É também por essa razão que a maioria das organizações antiracistas na Suécia prefere falar de "islamofobia". Praticamente todas as organizações antiracistas da Suécia são financiadas pelos contribuintes ou de alguma forma ligadas a partidos políticos, indicando que há um "entendimento" de compadrio entre partidos políticos e organizações antirracistas. A maioria dos partidos políticos não veem exatamente com bons olhos organizações antirracistas que falam de antissemitismo árabe. Essas organizações terão problemas em angariar fundos ou perderão financiamento ou então verão membros do conselho administrativo renunciarem.

Apesar de mais muçulmanos estarem ingressando e mais judeus estarem saindo da Suécia, ou justamente por esta razão, a maioria dos ativistas antiracismo na Suécia considera a "islamofobia" o problema mais sério. A influente organização anti-racismo Expo confeccionou uma série de mapeamentos da "islamofobia", mas apesar do preconceito, não fez um único mapeamento do antissemitismo.

Se for confeccionado um mapeamento do antissemitismo na Suécia, então também será necessário falar sobre a imigração do Oriente Médio. Não há muitas pessoas na Suécia dispostas a falar sobre isso: aqueles que falam sobre o antissemitismo árabe são chamados de racistas.

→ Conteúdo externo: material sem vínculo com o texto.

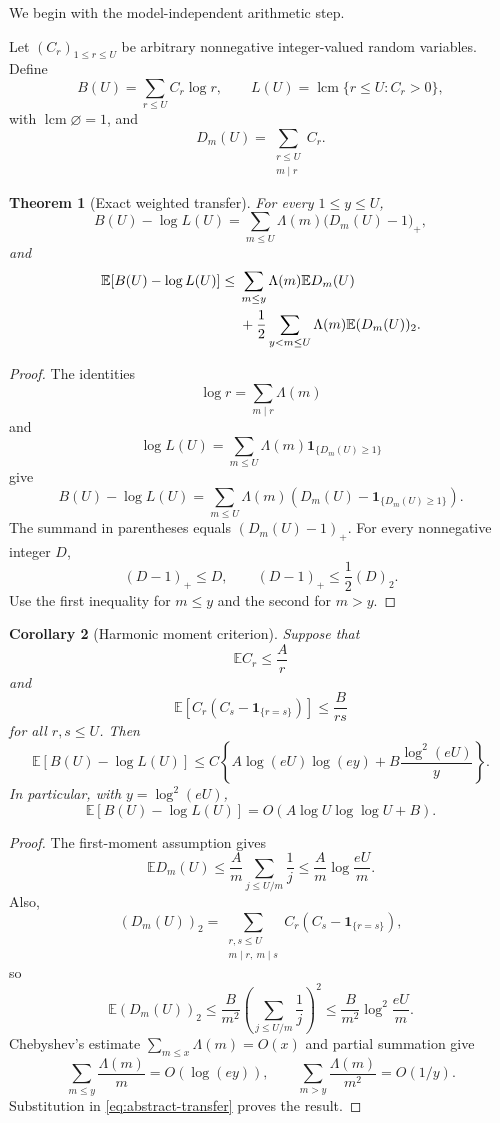 \documentclass[11pt]{article}
\newtheorem{theorem}{Theorem}[section]
\newtheorem{corollary}[theorem]{Corollary}
\theoremstyle{definition}
\theoremstyle{remark}
\newcommand{\Ee}{\mathbb E}
\newcommand{\one}{\mathbf 1}
\newcommand{\lcm}{\operatorname{lcm}}
\begin{document}
We begin with the model-independent arithmetic step.

Let $(C_r)_{1\le r\le U}$ be arbitrary nonnegative integer-valued random
variables.  Define
\[
 B(U)=\sum_{r\le U}C_r\log r,
 \qquad
 L(U)=\lcm\{r\le U:C_r>0\},
\]
with $\lcm\varnothing=1$, and
\[
 D_m(U)=\sum_{\substack{r\le U\\m\mid r}}C_r.
\]

\begin{theorem}[Exact weighted transfer]\label{thm:abstract-transfer}
For every $1\le y\le U$,
\[
 B(U)-\log L(U)
 =
 \sum_{m\le U}\Lambda(m)\bigl(D_m(U)-1\bigr)_+,
\]
and
\begin{align}
 \Ee[B(U)-\log L(U)]
 \le{}&
 \sum_{m\le y}\Lambda(m)\Ee D_m(U)
 \notag\\
 &+\frac12\sum_{y<m\le U}\Lambda(m)\Ee(D_m(U))_2.
 \label{eq:abstract-transfer}
\end{align}
\end{theorem}

\begin{proof}
The identities
\[
 \log r=\sum_{m\mid r}\Lambda(m)
\]
and
\[
 \log L(U)=\sum_{m\le U}\Lambda(m)\one_{\{D_m(U)\ge1\}}
\]
give
\[
 B(U)-\log L(U)
 =
 \sum_{m\le U}\Lambda(m)
 \left(D_m(U)-\one_{\{D_m(U)\ge1\}}\right).
\]
The summand in parentheses equals $(D_m(U)-1)_+$.  For every nonnegative
integer $D$,
\[
 (D-1)_+\le D,
 \qquad
 (D-1)_+\le\frac12(D)_2.
\]
Use the first inequality for $m\le y$ and the second for $m>y$.
\end{proof}

\begin{corollary}[Harmonic moment criterion]\label{cor:harmonic-transfer}
Suppose that
\[
 \Ee C_r\le\frac{A}{r}
\]
and
\[
 \Ee\!\left[C_r(C_s-\one_{\{r=s\}})\right]\le\frac{B}{rs}
\]
for all $r,s\le U$.  Then
\[
 \Ee[B(U)-\log L(U)]
 \le
 C\left\{
 A\log(eU)\log(ey)
 +B\frac{\log^2(eU)}{y}
 \right\}.
\]
In particular, with $y=\log^2(eU)$,
\[
 \Ee[B(U)-\log L(U)]
 =
 O\!\left(A\log U\log\log U+B\right).
\]
\end{corollary}

\begin{proof}
The first-moment assumption gives
\[
 \Ee D_m(U)
 \le\frac{A}{m}\sum_{j\le U/m}\frac1j
 \le\frac{A}{m}\log\frac{eU}{m}.
\]
Also,
\[
 (D_m(U))_2
 =
 \sum_{\substack{r,s\le U\\m\mid r,\ m\mid s}}
 C_r(C_s-\one_{\{r=s\}}),
\]
so
\[
 \Ee(D_m(U))_2
 \le
 \frac{B}{m^2}
 \left(\sum_{j\le U/m}\frac1j\right)^2
 \le
 \frac{B}{m^2}\log^2\frac{eU}{m}.
\]
Chebyshev's estimate $\sum_{m\le x}\Lambda(m)=O(x)$ and partial summation
give
\[
 \sum_{m\le y}\frac{\Lambda(m)}m=O(\log(ey)),
 \qquad
 \sum_{m>y}\frac{\Lambda(m)}{m^2}=O(1/y).
\]
Substitution in \eqref{eq:abstract-transfer} proves the result.
\end{proof}
\end{document}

Em vez de falar sobre o novo antissemitismo sueco, o que se vê são artigos que entorpecem a mente com a mensagem de que as pessoas deviam falar menos sobre o Holocausto nas escolas suecas, para não ofenderem os adolescentes árabes. Ao desaprovar uma proposta do governo para combater o antissemitismo aprofundando a educação sobre o Holocausto, Helena Mechlaoui, uma professora de história, religião e filosofia do ensino médio assinalou:

"Se falamos sobre estudantes do Oriente Médio, pode ser que falamos porque muitos deles passaram por experiências traumáticas relacionadas com as políticas de Israel ou dos Estados Unidos. Não é raro ver os dois países como um só, o que não está totalmente errado. Eles podem ter perdido um ou mais irmãos, primos, pais ou colegas em um bombardeio israelense ou americano. Uma grande proporção deles está aqui na Suécia porque foi obrigada a deixar seus lares por causa da ocupação, guerra ou miséria em algum campo de refugiados. Seus pais podem estar feridos e não terem como enfrentar a vida, eles ainda podem ter familiares nas áreas de conflito. É bem provável que eles tenham encontrado hostilidade na Suécia. Nesse contexto talvez seja melhor não falar sobre o Holocausto".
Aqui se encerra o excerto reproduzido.